**What you will do**
Reproduce every record below exactly, without the pictures.

**Material for this exercise**
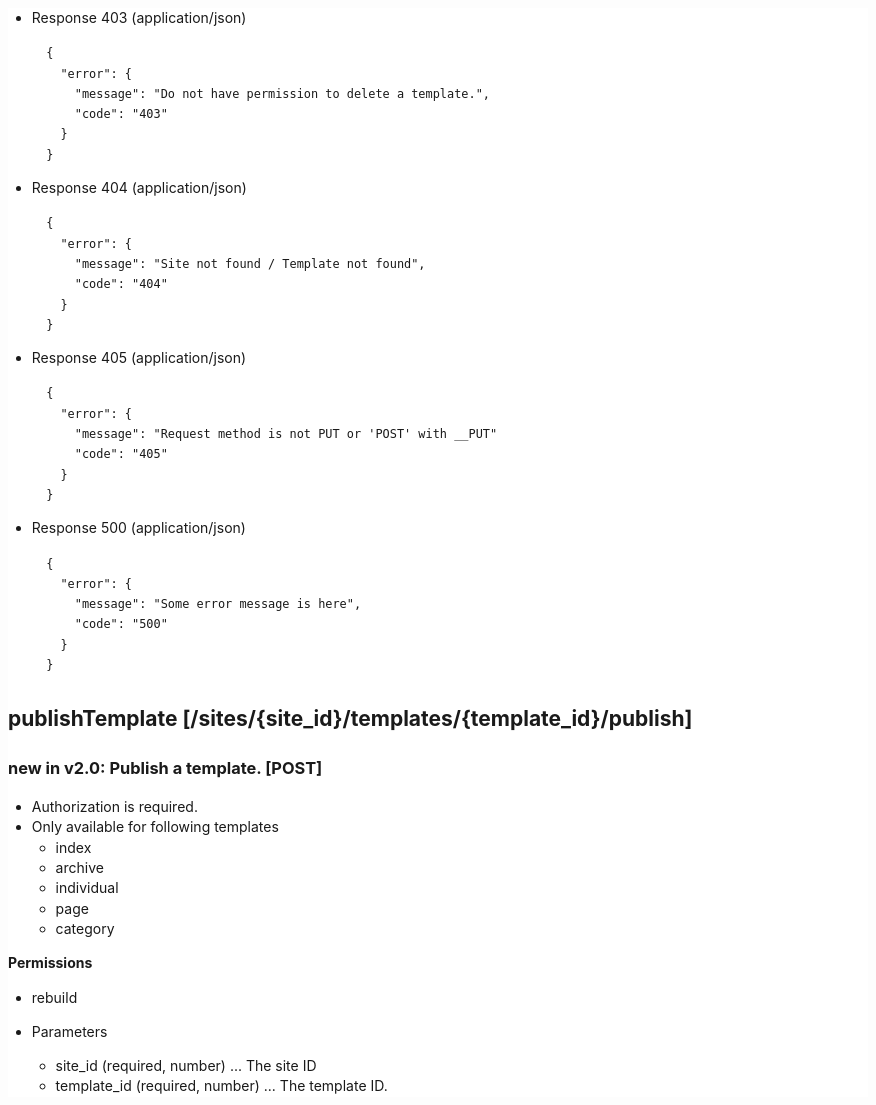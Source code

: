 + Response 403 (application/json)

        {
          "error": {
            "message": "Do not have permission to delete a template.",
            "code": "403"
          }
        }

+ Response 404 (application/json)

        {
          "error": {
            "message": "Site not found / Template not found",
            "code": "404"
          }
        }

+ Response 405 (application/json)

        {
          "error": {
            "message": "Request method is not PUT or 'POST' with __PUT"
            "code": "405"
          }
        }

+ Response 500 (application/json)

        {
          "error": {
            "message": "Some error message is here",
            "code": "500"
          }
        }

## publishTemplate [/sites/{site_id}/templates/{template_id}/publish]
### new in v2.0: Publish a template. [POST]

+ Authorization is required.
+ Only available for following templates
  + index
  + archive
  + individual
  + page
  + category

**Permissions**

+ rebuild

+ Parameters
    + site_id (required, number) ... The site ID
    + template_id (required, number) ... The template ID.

**Solution to this task**
Source code

: + Response 403 (application/json)

        {
          "error": {
            "message": "Do not have permission to delete a template.",
            "code": "403"
          }
        }

+ Response 404 (application/json)

        {
          "error": {
            "message": "Site not found / Template not found",
            "code": "404"
          }
        }

+ Response 405 (application/json)

        {
          "error": {
            "message": "Request method is not PUT or 'POST' with __PUT"
            "code": "405"
          }
        }

+ Response 500 (application/json)

        {
          "error": {
            "message": "Some error message is here",
            "code": "500"
          }
        }

## publishTemplate [/sites/{site_id}/templates/{template_id}/publish]
### new in v2.0: Publish a template. [POST]

+ Authorization is required.
+ Only available for following templates
  + index
  + archive
  + individual
  + page
  + category

**Permissions**

+ rebuild

+ Parameters
    + site_id (required, number) ... The site ID
    + template_id (required, number) ... The template ID.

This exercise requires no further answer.